Problem to work on. Given the entries that follow, write out exactly the lines starting at the one containing "- **Prueba Tus" and ending at the one containing "- **Usa Eventos", both ends included, and only those.

Data listing.

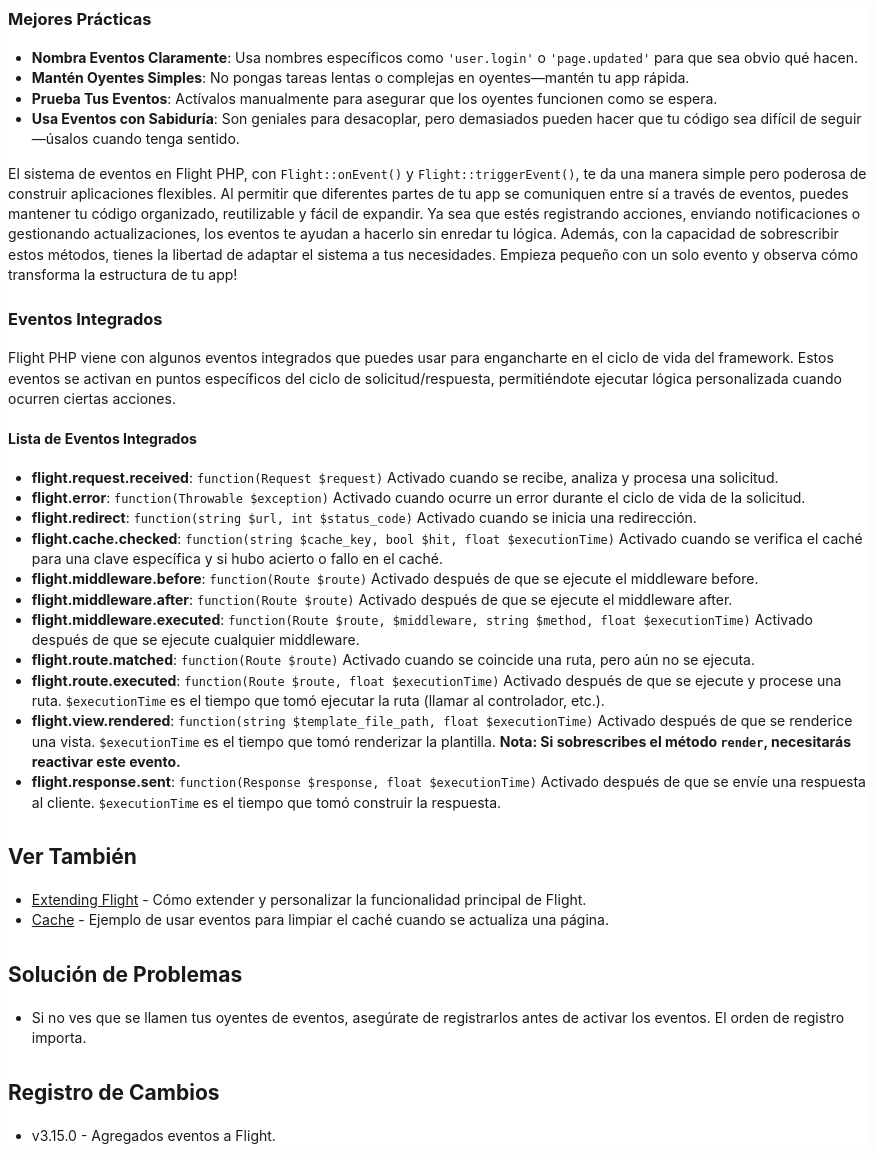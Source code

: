 ### Mejores Prácticas

- **Nombra Eventos Claramente**: Usa nombres específicos como `'user.login'` o `'page.updated'` para que sea obvio qué hacen.
- **Mantén Oyentes Simples**: No pongas tareas lentas o complejas en oyentes—mantén tu app rápida.
- **Prueba Tus Eventos**: Actívalos manualmente para asegurar que los oyentes funcionen como se espera.
- **Usa Eventos con Sabiduría**: Son geniales para desacoplar, pero demasiados pueden hacer que tu código sea difícil de seguir—úsalos cuando tenga sentido.

El sistema de eventos en Flight PHP, con `Flight::onEvent()` y `Flight::triggerEvent()`, te da una manera simple pero poderosa de construir aplicaciones flexibles. Al permitir que diferentes partes de tu app se comuniquen entre sí a través de eventos, puedes mantener tu código organizado, reutilizable y fácil de expandir. Ya sea que estés registrando acciones, enviando notificaciones o gestionando actualizaciones, los eventos te ayudan a hacerlo sin enredar tu lógica. Además, con la capacidad de sobrescribir estos métodos, tienes la libertad de adaptar el sistema a tus necesidades. Empieza pequeño con un solo evento y observa cómo transforma la estructura de tu app!

### Eventos Integrados

Flight PHP viene con algunos eventos integrados que puedes usar para engancharte en el ciclo de vida del framework. Estos eventos se activan en puntos específicos del ciclo de solicitud/respuesta, permitiéndote ejecutar lógica personalizada cuando ocurren ciertas acciones.

#### Lista de Eventos Integrados
- **flight.request.received**: `function(Request $request)` Activado cuando se recibe, analiza y procesa una solicitud.
- **flight.error**: `function(Throwable $exception)` Activado cuando ocurre un error durante el ciclo de vida de la solicitud.
- **flight.redirect**: `function(string $url, int $status_code)` Activado cuando se inicia una redirección.
- **flight.cache.checked**: `function(string $cache_key, bool $hit, float $executionTime)` Activado cuando se verifica el caché para una clave específica y si hubo acierto o fallo en el caché.
- **flight.middleware.before**: `function(Route $route)` Activado después de que se ejecute el middleware before.
- **flight.middleware.after**: `function(Route $route)` Activado después de que se ejecute el middleware after.
- **flight.middleware.executed**: `function(Route $route, $middleware, string $method, float $executionTime)` Activado después de que se ejecute cualquier middleware.
- **flight.route.matched**: `function(Route $route)` Activado cuando se coincide una ruta, pero aún no se ejecuta.
- **flight.route.executed**: `function(Route $route, float $executionTime)` Activado después de que se ejecute y procese una ruta. `$executionTime` es el tiempo que tomó ejecutar la ruta (llamar al controlador, etc.).
- **flight.view.rendered**: `function(string $template_file_path, float $executionTime)` Activado después de que se renderice una vista. `$executionTime` es el tiempo que tomó renderizar la plantilla. **Nota: Si sobrescribes el método `render`, necesitarás reactivar este evento.**
- **flight.response.sent**: `function(Response $response, float $executionTime)` Activado después de que se envíe una respuesta al cliente. `$executionTime` es el tiempo que tomó construir la respuesta.

## Ver También
- [Extending Flight](/learn/extending) - Cómo extender y personalizar la funcionalidad principal de Flight.
- [Cache](/awesome-plugins/php_file_cache) - Ejemplo de usar eventos para limpiar el caché cuando se actualiza una página.

## Solución de Problemas
- Si no ves que se llamen tus oyentes de eventos, asegúrate de registrarlos antes de activar los eventos. El orden de registro importa.

## Registro de Cambios
- v3.15.0 - Agregados eventos a Flight.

Reply to the exercise.
- **Prueba Tus Eventos**: Actívalos manualmente para asegurar que los oyentes funcionen como se espera.
- **Usa Eventos con Sabiduría**: Son geniales para desacoplar, pero demasiados pueden hacer que tu código sea difícil de seguir—úsalos cuando tenga sentido.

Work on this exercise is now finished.